Pour les petits et les grands
L’actuel retournement de conjoncture ne signe donc pas la fin du manga. Il marque plutôt un réajustement. « Le manga reste un vrai marché, solide, analyse Stéphane Ferrand. Après les augmentations colossales de 2000 à 2008, il est en phase de calage. » Chez Kurokawa, Grégoire Hellot renchérit : « Plus qu’en régression, le marché du manga est en mutation. Hormis les trois gros titres massivement diffusés à la télévision française, les meilleures ventes d’aujourd’hui ne se font plus forcément sur les shonen mais sur les mangas pour enfants, ainsi que sur les mangas pour adultes. »Inazuma eleven tout comme Pokemon font partie d’une nouvelle ligne éditoriale mise en œuvre en 2011 pour élargir le lectorat aux plus jeunes. Glénat avait innové en lançant une nouvelle forme avec la collection « Kids » et Chi dont l’auteur viendra au Salon de Montreuil l’automne prochain : un manga en couleurs, dans le sens de lecture français, pour les très jeunes.
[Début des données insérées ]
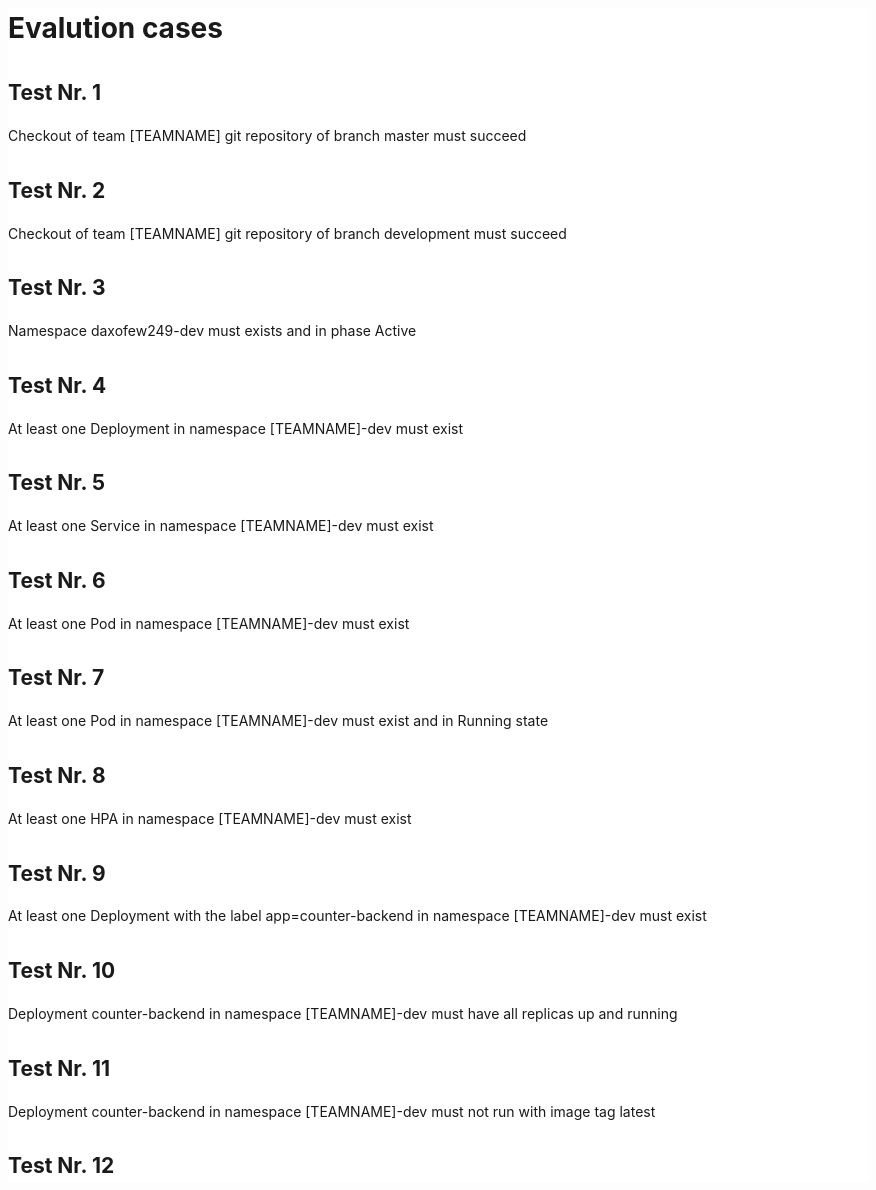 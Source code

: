 # Evalution cases
## Test Nr. 1

Checkout of team [TEAMNAME] git repository of branch master must succeed

## Test Nr. 2

Checkout of team [TEAMNAME] git repository of branch development must succeed

## Test Nr. 3

Namespace daxofew249-dev must exists and in phase Active

## Test Nr. 4

At least one Deployment in namespace [TEAMNAME]-dev must exist

## Test Nr. 5

At least one Service in namespace [TEAMNAME]-dev must exist

## Test Nr. 6

At least one Pod in namespace [TEAMNAME]-dev must exist

## Test Nr. 7

At least one Pod in namespace [TEAMNAME]-dev must exist and in Running state

## Test Nr. 8

At least one HPA in namespace [TEAMNAME]-dev must exist

## Test Nr. 9

At least one Deployment with the label app=counter-backend in namespace [TEAMNAME]-dev must exist

## Test Nr. 10

Deployment counter-backend in namespace [TEAMNAME]-dev must have all replicas up and running

## Test Nr. 11

Deployment counter-backend in namespace [TEAMNAME]-dev must not run with image tag latest

## Test Nr. 12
A sa suite, sous la même forme, Ki-oon a lancé dernièrement Roji, et Nobi Nobi ! débutera dans le manga sur le segment (voir encadré p. 68) avec Pan’pan panda, une vie en douceur en fin d’année. Chez Soleil, « nous sommes en train de construire une offre pour les petites sœurs, du type "Mon premier manga" », confie Iker Bilbao, qui commencera dans cette voie avec Chibi devi ! en septembre.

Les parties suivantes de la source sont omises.